# Chapter 2

## 2.1 Introduction

- Normally given inputs and outputs. Our goal is to use the inputs to predict the outputs

- Inputs are more commonly referred to as the predictors or independent variables.

- The response is commonly referred to as the output or dependent variables

- This setup is called supervised learning since we have an output to our features.

## 2.2 Variable Type and Terminology

- Quantitative variables like numbers

- Qualitative variables like categories without a specific ordering.

- Regression is when we predict quantitative variables for the output

- Classification is when we predict qualitative variables for the output

- Last type is Ordered Categorical where there is an ordering to the categories like small, medium, and large. Of course small is closer to medium than large so the ordering matters.

- Dealing with Categorical Inputs: if only two options can use a binary coding style $(0,1)$. If there is $K$ options then can do dummy variables. This is a vector of $K$ 0's with one 1 where the variable is true.

- X normally represents the input, Y represents the output, G if the output is qualitative.

- Observed values will be written in lower case such as $x_i$. This refers to a column of X. It's length is $N$.

- Matrix will be represented by bold, capital letters like **X**. They will be denoted by Row x Columns. So a set of $N$ input  $p$ vectors $x_i = 1,....,N$ would be $ N 𝚇 p$.

- All vectors are assumed to be column vectors coming from the p predictors. Hence if we want to refer to a row vector we would need to transpose the matrix.

- Thus we now can make predictors on our input data to replicate our output data. Our predicted output is called $Ŷ$ or $Ĝ$ for categorical variables.

- IF there data has two output classes we can break then down to binary and pick a threshold value to split the variables into $G_1$ or $G_2$ like $y<0.5$

## 2.3 Two Simple Approaches to Prediction: Least Squares and K Closest Neighbors.

- Least Squares: Stable but can be inaccurate

- K Closest Neighbors: Unstable but can be extremely accurate

### 2.3.1 Linear Model and Least Squares

- The term $B_0$ is know as the intercept but in machine learning it is called the bias.
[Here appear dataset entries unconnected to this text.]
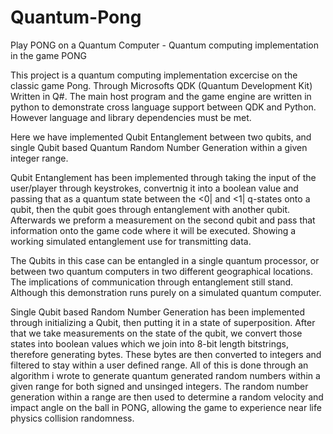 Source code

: # Quantum-Pong
Play PONG on a Quantum Computer - Quantum computing implementation in the game PONG

This project is a quantum computing implementation excercise on the classic game Pong. Through Microsofts QDK (Quantum Development Kit) Written in Q#. The main host program and the game engine are written in python to demonstrate cross language support between QDK and Python. However language and library dependencies must be met. 

Here we have implemented Qubit Entanglement between two qubits, and single Qubit based Quantum Random Number Generation within a given integer range.

Qubit Entanglement has been implemented through taking the input of the user/player through keystrokes, convertnig it into a boolean value and passing that as a quantum state between the <0| and <1| q-states onto a qubit, then the qubit goes through entanglement with another qubit. Afterwards we preform a measurement on the second qubit and pass that information onto the game code where it will be executed. Showing a working simulated entanglement use for transmitting data.

The Qubits in this case can be entangled in a single quantum processor, or between two quantum computers in two different geographical locations. The implications of communication through entanglement still stand. Although this demonstration runs purely on a simulated quantum computer.

Single Qubit based Random Number Generation has been implemented through initializing a Qubit, then putting it in a state of superposition. After that we take measurements on the state of the qubit, we convert those states into boolean values which we join into 8-bit length bitstrings, therefore generating bytes. These bytes are then converted to integers and filtered to stay within a user defined range. All of this is done through an algorithm i wrote to generate quantum generated random numbers within a given range for both signed and unsinged integers. The random number generation within a range are then used to determine a random velocity and impact angle on the ball in PONG, allowing the game to experience near life physics collision randomness.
If it is not included then it cuts the y axis at the origin.

- Can write it as: $$ \widehat{Y} = \widehat{B_{0}} + \sum_{j=1}^p X_j \widehat{B_j}$$

-Assume the X = 1 and include $B_0$ then you can write it as an inner product $$ \hat{Y} = X^T \hat{B}$$

- Thus $f'(X) = B$ the steepest gradient possible.



#### Least Squares

- Goal is to minimize the RSS(Residual Sum of Squares). $$\text{RSS(B)} = \sum_{i=1}^{N}(y_i - x_i^TB)^2 $$ This is a quadradic function and can be solved for a minimum.

- Another way to write it is in Matrix Notation. $$\text{RSS(B)} = (Y -XB)^T(Y-XB)$$

- Differienate with regards to $B$ $$ X^T(y - XB) = 0$$

- If $X^TX$ is nonsingular then $$B = (X^TX)^{-1}-X^Ty$$

#### K Nearest Neighbors Methods

- $$ \hat{Y}(x) = \sum_{x_i ∈ N_k(x)} y_i$$ where $N_k$ is the neighborhood of $k$ closest $x_i$ points.
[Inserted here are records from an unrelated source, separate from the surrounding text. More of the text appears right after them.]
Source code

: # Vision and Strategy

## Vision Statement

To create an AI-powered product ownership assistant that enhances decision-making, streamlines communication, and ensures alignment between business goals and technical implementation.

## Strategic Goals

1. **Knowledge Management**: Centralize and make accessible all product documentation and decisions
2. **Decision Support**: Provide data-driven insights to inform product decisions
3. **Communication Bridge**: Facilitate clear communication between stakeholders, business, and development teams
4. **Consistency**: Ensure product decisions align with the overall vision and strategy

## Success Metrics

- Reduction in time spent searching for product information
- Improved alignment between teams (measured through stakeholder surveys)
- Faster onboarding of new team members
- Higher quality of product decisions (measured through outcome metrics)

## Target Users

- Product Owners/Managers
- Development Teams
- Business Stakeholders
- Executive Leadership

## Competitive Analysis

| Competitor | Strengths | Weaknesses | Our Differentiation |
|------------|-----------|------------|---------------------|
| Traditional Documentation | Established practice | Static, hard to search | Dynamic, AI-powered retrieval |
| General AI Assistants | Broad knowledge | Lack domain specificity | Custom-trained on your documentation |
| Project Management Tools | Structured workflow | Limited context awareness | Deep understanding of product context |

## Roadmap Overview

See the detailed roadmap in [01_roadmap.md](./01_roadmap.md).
- So we use Euclidean distance on $k$ points that are closest to $x$ then average them.

- With regression we pick $p$ parameters but with k nearest neighbors we pick $k$ neighbors.

- k = 1 will always give us the best value on the training data. However the optimal value of $k$ is normally around $N\k > p$. Cross Validation is a great way to find the most optimal $k$.
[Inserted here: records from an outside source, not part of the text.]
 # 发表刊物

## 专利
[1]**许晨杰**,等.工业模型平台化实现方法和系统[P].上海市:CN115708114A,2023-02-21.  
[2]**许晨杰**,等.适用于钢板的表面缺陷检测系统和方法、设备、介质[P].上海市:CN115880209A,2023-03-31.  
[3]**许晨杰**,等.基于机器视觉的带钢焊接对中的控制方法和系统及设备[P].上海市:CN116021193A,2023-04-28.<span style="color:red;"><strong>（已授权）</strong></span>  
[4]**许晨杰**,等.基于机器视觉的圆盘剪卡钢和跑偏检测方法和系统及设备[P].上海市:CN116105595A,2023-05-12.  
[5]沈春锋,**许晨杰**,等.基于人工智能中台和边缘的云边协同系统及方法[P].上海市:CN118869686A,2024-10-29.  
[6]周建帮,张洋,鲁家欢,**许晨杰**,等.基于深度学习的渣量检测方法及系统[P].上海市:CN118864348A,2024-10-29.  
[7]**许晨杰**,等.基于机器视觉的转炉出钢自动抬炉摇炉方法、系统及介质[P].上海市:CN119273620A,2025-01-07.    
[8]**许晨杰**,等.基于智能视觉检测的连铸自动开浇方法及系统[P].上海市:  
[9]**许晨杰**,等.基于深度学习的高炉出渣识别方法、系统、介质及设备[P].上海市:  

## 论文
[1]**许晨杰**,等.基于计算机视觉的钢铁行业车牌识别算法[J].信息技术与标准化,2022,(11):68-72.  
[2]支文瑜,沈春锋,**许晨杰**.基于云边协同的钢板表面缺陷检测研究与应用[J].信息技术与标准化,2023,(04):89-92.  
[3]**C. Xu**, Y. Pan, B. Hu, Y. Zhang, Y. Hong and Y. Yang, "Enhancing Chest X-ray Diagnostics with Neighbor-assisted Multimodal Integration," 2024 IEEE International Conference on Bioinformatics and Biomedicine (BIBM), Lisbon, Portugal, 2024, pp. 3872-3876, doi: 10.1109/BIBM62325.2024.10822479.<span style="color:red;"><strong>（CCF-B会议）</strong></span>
### 2.3.2 From Least Squares to K Nearest Neighbors

- Least squares has a stable decision boundary that is based on all the points. Therefore it has low variance but a high bias. However it has an assumption that the boundary line is linear.

- K Nearest Neighbor decision boundary relies on only a handful of points $k$. Therefore it has high variance but low bias. It is much more unstable. No assumption here as the boundary line can easily change based on $k$.



#### Alternative to KNN

- K Nearest Neighbor has more complex methods that build off it. Such as kernel methods that decrease smoothly to zero the futher away the point is rather than the (0,1) value from KNN.

- In high dimensional space the Kernels are modified to emphasis certain variables more than others.

#### Alternative to Least Squares

- Local regression fits models to locally weighted least squares instead of constant local fit.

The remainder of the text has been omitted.